The records that follow should be copied in full, exactly as they read.
==========
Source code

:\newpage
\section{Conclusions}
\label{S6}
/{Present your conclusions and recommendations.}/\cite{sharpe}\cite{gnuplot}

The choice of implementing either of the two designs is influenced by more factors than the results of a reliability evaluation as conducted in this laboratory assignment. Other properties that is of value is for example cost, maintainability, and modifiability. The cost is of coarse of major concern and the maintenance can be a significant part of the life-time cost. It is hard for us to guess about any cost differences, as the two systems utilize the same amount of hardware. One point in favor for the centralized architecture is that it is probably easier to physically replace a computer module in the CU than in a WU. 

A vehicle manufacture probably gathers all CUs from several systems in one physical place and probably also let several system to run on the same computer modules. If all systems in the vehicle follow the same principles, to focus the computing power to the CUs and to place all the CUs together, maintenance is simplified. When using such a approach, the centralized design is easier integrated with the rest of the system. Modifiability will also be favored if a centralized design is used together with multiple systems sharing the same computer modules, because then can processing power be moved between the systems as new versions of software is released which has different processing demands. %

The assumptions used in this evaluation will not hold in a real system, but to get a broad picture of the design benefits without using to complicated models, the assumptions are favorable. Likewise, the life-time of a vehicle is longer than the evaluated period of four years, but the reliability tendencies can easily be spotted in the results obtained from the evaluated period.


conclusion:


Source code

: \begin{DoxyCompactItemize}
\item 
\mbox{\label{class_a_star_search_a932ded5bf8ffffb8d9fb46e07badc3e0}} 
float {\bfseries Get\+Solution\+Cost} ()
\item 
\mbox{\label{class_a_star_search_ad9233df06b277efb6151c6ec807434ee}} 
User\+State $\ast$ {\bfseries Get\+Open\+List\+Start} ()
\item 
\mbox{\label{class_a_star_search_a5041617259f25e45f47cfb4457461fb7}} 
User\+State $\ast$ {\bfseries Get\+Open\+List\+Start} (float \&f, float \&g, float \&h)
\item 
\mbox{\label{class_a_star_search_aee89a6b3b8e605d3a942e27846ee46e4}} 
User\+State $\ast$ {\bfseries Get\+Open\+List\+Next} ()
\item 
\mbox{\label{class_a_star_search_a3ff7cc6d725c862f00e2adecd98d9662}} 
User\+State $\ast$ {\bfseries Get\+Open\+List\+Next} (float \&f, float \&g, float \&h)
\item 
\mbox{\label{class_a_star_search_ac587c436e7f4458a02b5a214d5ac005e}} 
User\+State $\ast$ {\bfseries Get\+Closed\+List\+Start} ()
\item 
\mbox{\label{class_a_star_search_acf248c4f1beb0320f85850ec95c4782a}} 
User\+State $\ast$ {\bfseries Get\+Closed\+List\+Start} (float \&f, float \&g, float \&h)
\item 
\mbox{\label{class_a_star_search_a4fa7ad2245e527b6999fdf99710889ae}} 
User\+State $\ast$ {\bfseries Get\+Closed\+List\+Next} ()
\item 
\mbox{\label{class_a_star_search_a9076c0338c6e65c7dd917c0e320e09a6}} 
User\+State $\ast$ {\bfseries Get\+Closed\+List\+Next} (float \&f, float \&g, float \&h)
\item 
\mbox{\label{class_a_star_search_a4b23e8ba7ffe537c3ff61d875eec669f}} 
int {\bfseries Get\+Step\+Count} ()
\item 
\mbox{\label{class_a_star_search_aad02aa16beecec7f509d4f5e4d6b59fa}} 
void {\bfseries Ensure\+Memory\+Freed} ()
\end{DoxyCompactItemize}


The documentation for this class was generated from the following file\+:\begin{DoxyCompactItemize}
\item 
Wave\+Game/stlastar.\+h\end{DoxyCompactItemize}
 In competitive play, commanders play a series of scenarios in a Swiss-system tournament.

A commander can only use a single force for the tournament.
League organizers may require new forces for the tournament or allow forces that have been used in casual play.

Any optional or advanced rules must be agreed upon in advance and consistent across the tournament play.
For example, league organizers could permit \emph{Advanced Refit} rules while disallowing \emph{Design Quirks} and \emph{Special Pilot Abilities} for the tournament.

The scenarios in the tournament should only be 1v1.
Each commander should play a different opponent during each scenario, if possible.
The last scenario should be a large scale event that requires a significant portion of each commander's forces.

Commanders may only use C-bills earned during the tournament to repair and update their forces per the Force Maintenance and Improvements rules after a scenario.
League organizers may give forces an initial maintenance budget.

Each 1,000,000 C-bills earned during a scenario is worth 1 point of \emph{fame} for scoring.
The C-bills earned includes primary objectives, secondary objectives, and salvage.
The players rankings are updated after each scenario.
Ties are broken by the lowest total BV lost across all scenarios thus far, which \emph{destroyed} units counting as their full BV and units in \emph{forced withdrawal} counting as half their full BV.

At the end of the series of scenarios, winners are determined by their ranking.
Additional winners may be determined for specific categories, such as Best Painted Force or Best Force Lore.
==========
ANSWER TO THIS EXERCISE:
Source code

:\newpage
\section{Conclusions}
\label{S6}
/{Present your conclusions and recommendations.}/\cite{sharpe}\cite{gnuplot}

The choice of implementing either of the two designs is influenced by more factors than the results of a reliability evaluation as conducted in this laboratory assignment. Other properties that is of value is for example cost, maintainability, and modifiability. The cost is of coarse of major concern and the maintenance can be a significant part of the life-time cost. It is hard for us to guess about any cost differences, as the two systems utilize the same amount of hardware. One point in favor for the centralized architecture is that it is probably easier to physically replace a computer module in the CU than in a WU. 

A vehicle manufacture probably gathers all CUs from several systems in one physical place and probably also let several system to run on the same computer modules. If all systems in the vehicle follow the same principles, to focus the computing power to the CUs and to place all the CUs together, maintenance is simplified. When using such a approach, the centralized design is easier integrated with the rest of the system. Modifiability will also be favored if a centralized design is used together with multiple systems sharing the same computer modules, because then can processing power be moved between the systems as new versions of software is released which has different processing demands. %

The assumptions used in this evaluation will not hold in a real system, but to get a broad picture of the design benefits without using to complicated models, the assumptions are favorable. Likewise, the life-time of a vehicle is longer than the evaluated period of four years, but the reliability tendencies can easily be spotted in the results obtained from the evaluated period.


conclusion:


Source code

: \begin{DoxyCompactItemize}
\item 
\mbox{\label{class_a_star_search_a932ded5bf8ffffb8d9fb46e07badc3e0}} 
float {\bfseries Get\+Solution\+Cost} ()
\item 
\mbox{\label{class_a_star_search_ad9233df06b277efb6151c6ec807434ee}} 
User\+State $\ast$ {\bfseries Get\+Open\+List\+Start} ()
\item 
\mbox{\label{class_a_star_search_a5041617259f25e45f47cfb4457461fb7}} 
User\+State $\ast$ {\bfseries Get\+Open\+List\+Start} (float \&f, float \&g, float \&h)
\item 
\mbox{\label{class_a_star_search_aee89a6b3b8e605d3a942e27846ee46e4}} 
User\+State $\ast$ {\bfseries Get\+Open\+List\+Next} ()
\item 
\mbox{\label{class_a_star_search_a3ff7cc6d725c862f00e2adecd98d9662}} 
User\+State $\ast$ {\bfseries Get\+Open\+List\+Next} (float \&f, float \&g, float \&h)
\item 
\mbox{\label{class_a_star_search_ac587c436e7f4458a02b5a214d5ac005e}} 
User\+State $\ast$ {\bfseries Get\+Closed\+List\+Start} ()
\item 
\mbox{\label{class_a_star_search_acf248c4f1beb0320f85850ec95c4782a}} 
User\+State $\ast$ {\bfseries Get\+Closed\+List\+Start} (float \&f, float \&g, float \&h)
\item 
\mbox{\label{class_a_star_search_a4fa7ad2245e527b6999fdf99710889ae}} 
User\+State $\ast$ {\bfseries Get\+Closed\+List\+Next} ()
\item 
\mbox{\label{class_a_star_search_a9076c0338c6e65c7dd917c0e320e09a6}} 
User\+State $\ast$ {\bfseries Get\+Closed\+List\+Next} (float \&f, float \&g, float \&h)
\item 
\mbox{\label{class_a_star_search_a4b23e8ba7ffe537c3ff61d875eec669f}} 
int {\bfseries Get\+Step\+Count} ()
\item 
\mbox{\label{class_a_star_search_aad02aa16beecec7f509d4f5e4d6b59fa}} 
void {\bfseries Ensure\+Memory\+Freed} ()
\end{DoxyCompactItemize}


The documentation for this class was generated from the following file\+:\begin{DoxyCompactItemize}
\item 
Wave\+Game/stlastar.\+h\end{DoxyCompactItemize}
 In competitive play, commanders play a series of scenarios in a Swiss-system tournament.

A commander can only use a single force for the tournament.
League organizers may require new forces for the tournament or allow forces that have been used in casual play.

Any optional or advanced rules must be agreed upon in advance and consistent across the tournament play.
For example, league organizers could permit \emph{Advanced Refit} rules while disallowing \emph{Design Quirks} and \emph{Special Pilot Abilities} for the tournament.

The scenarios in the tournament should only be 1v1.
Each commander should play a different opponent during each scenario, if possible.
The last scenario should be a large scale event that requires a significant portion of each commander's forces.

Commanders may only use C-bills earned during the tournament to repair and update their forces per the Force Maintenance and Improvements rules after a scenario.
League organizers may give forces an initial maintenance budget.

Each 1,000,000 C-bills earned during a scenario is worth 1 point of \emph{fame} for scoring.
The C-bills earned includes primary objectives, secondary objectives, and salvage.
The players rankings are updated after each scenario.
Ties are broken by the lowest total BV lost across all scenarios thus far, which \emph{destroyed} units counting as their full BV and units in \emph{forced withdrawal} counting as half their full BV.

At the end of the series of scenarios, winners are determined by their ranking.
Additional winners may be determined for specific categories, such as Best Painted Force or Best Force Lore.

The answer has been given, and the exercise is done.